Top of Material provided

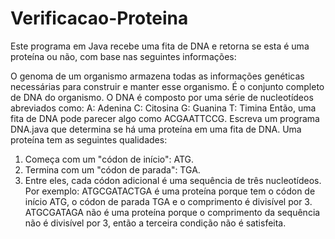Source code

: # Verificacao-Proteina
Este programa em Java recebe uma fita de DNA e retorna se esta é uma proteína ou não, com base nas seguintes informações: 

O genoma de um organismo armazena todas as informações genéticas
necessárias para construir e manter esse organismo. É o conjunto completo de
DNA do organismo.
O DNA é composto por uma série de nucleotídeos abreviados como:
A: Adenina
C: Citosina
G: Guanina
T: Timina
Então, uma fita de DNA pode parecer algo como ACGAATTCCG.
Escreva um programa DNA.java que determina se há uma proteína em
uma fita de DNA.
Uma proteína tem as seguintes qualidades:
1. Começa com um "códon de início": ATG.
2. Termina com um "códon de parada": TGA.
3. Entre eles, cada códon adicional é uma sequência de três
nucleotídeos.
Por exemplo:
ATGCGATACTGA é uma proteína porque tem o códon de início ATG, o
códon de parada TGA e o comprimento é divisível por 3.
ATGCGATAGA não é uma proteína porque o comprimento da sequência
não é divisível por 3, então a terceira condição não é satisfeita.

Bottom of Material provided

### Brief
Each record should be written out again exactly, though without its pictures.

### The answer
Source code

: # Verificacao-Proteina
Este programa em Java recebe uma fita de DNA e retorna se esta é uma proteína ou não, com base nas seguintes informações: 

O genoma de um organismo armazena todas as informações genéticas
necessárias para construir e manter esse organismo. É o conjunto completo de
DNA do organismo.
O DNA é composto por uma série de nucleotídeos abreviados como:
A: Adenina
C: Citosina
G: Guanina
T: Timina
Então, uma fita de DNA pode parecer algo como ACGAATTCCG.
Escreva um programa DNA.java que determina se há uma proteína em
uma fita de DNA.
Uma proteína tem as seguintes qualidades:
1. Começa com um "códon de início": ATG.
2. Termina com um "códon de parada": TGA.
3. Entre eles, cada códon adicional é uma sequência de três
nucleotídeos.
Por exemplo:
ATGCGATACTGA é uma proteína porque tem o códon de início ATG, o
códon de parada TGA e o comprimento é divisível por 3.
ATGCGATAGA não é uma proteína porque o comprimento da sequência
não é divisível por 3, então a terceira condição não é satisfeita.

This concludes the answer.